(Source data)
--- START ---

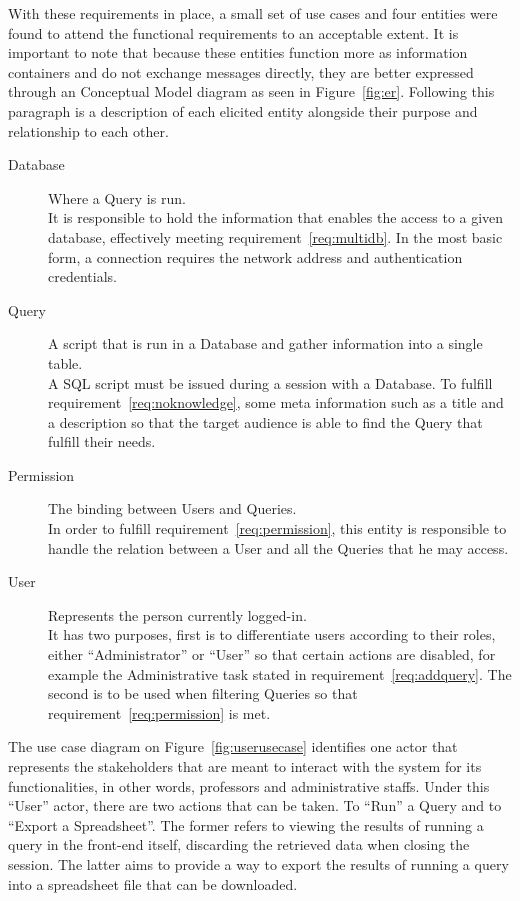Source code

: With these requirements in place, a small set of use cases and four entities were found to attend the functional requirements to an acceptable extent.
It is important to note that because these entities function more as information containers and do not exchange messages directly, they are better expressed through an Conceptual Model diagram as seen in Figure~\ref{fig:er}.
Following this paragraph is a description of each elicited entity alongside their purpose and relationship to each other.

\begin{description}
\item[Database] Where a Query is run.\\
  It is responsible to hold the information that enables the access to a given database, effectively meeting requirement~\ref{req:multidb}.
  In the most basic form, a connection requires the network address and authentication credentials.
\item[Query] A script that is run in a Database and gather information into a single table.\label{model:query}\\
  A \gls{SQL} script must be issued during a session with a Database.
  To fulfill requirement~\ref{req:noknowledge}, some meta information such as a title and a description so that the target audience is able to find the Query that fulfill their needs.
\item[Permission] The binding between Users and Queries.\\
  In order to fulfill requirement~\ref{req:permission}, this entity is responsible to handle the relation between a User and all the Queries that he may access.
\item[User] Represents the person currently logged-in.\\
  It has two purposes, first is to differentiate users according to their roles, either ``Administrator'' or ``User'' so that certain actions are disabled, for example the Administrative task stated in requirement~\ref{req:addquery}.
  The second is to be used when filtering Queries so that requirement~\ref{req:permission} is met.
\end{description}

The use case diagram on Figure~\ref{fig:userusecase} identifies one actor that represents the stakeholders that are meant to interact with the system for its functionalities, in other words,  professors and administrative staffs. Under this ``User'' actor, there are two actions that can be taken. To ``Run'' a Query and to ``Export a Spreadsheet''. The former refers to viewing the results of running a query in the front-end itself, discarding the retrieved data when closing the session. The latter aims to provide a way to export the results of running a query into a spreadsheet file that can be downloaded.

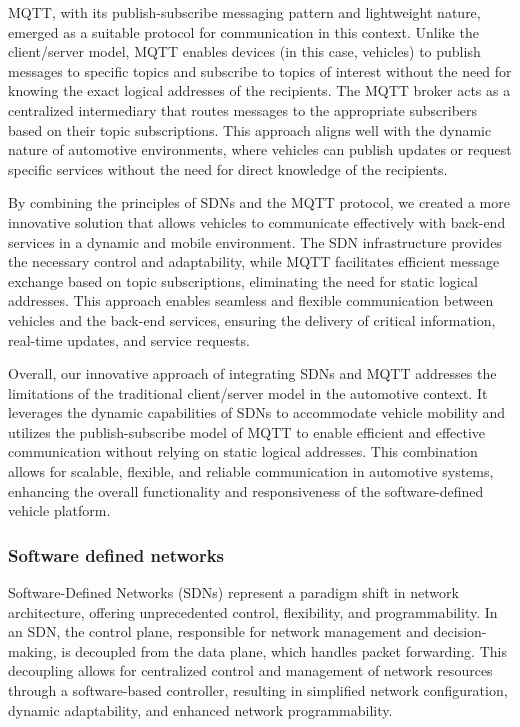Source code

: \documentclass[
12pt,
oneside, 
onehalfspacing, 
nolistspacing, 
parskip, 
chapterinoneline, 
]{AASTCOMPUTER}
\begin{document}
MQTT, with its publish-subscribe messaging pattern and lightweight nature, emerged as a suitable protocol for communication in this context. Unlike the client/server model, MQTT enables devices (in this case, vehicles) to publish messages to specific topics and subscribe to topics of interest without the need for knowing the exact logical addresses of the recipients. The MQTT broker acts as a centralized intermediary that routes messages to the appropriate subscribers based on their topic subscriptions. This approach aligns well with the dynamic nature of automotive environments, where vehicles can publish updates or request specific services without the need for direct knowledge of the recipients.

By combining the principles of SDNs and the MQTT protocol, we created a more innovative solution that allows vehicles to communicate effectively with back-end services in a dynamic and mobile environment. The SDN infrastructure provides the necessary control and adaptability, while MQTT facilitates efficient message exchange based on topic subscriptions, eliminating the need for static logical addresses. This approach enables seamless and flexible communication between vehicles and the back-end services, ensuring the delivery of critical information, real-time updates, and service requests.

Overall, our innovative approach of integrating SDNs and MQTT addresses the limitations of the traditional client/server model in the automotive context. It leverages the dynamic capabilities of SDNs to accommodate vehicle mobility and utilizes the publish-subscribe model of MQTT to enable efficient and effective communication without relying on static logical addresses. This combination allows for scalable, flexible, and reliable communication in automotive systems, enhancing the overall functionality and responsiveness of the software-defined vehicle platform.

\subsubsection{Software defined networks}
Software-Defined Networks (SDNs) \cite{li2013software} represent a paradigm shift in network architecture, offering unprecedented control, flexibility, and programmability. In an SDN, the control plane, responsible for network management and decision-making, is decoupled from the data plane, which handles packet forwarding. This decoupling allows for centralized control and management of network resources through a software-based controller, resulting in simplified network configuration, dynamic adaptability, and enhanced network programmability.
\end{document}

--- END ---

◆ **What you need to do**
Which lines hold the word "context"? Return all of them from the records above.

◆ **Solution**
MQTT, with its publish-subscribe messaging pattern and lightweight nature, emerged as a suitable protocol for communication in this context. Unlike the client/server model, MQTT enables devices (in this case, vehicles) to publish messages to specific topics and subscribe to topics of interest without the need for knowing the exact logical addresses of the recipients. The MQTT broker acts as a centralized intermediary that routes messages to the appropriate subscribers based on their topic subscriptions. This approach aligns well with the dynamic nature of automotive environments, where vehicles can publish updates or request specific services without the need for direct knowledge of the recipients.
Overall, our innovative approach of integrating SDNs and MQTT addresses the limitations of the traditional client/server model in the automotive context. It leverages the dynamic capabilities of SDNs to accommodate vehicle mobility and utilizes the publish-subscribe model of MQTT to enable efficient and effective communication without relying on static logical addresses. This combination allows for scalable, flexible, and reliable communication in automotive systems, enhancing the overall functionality and responsiveness of the software-defined vehicle platform.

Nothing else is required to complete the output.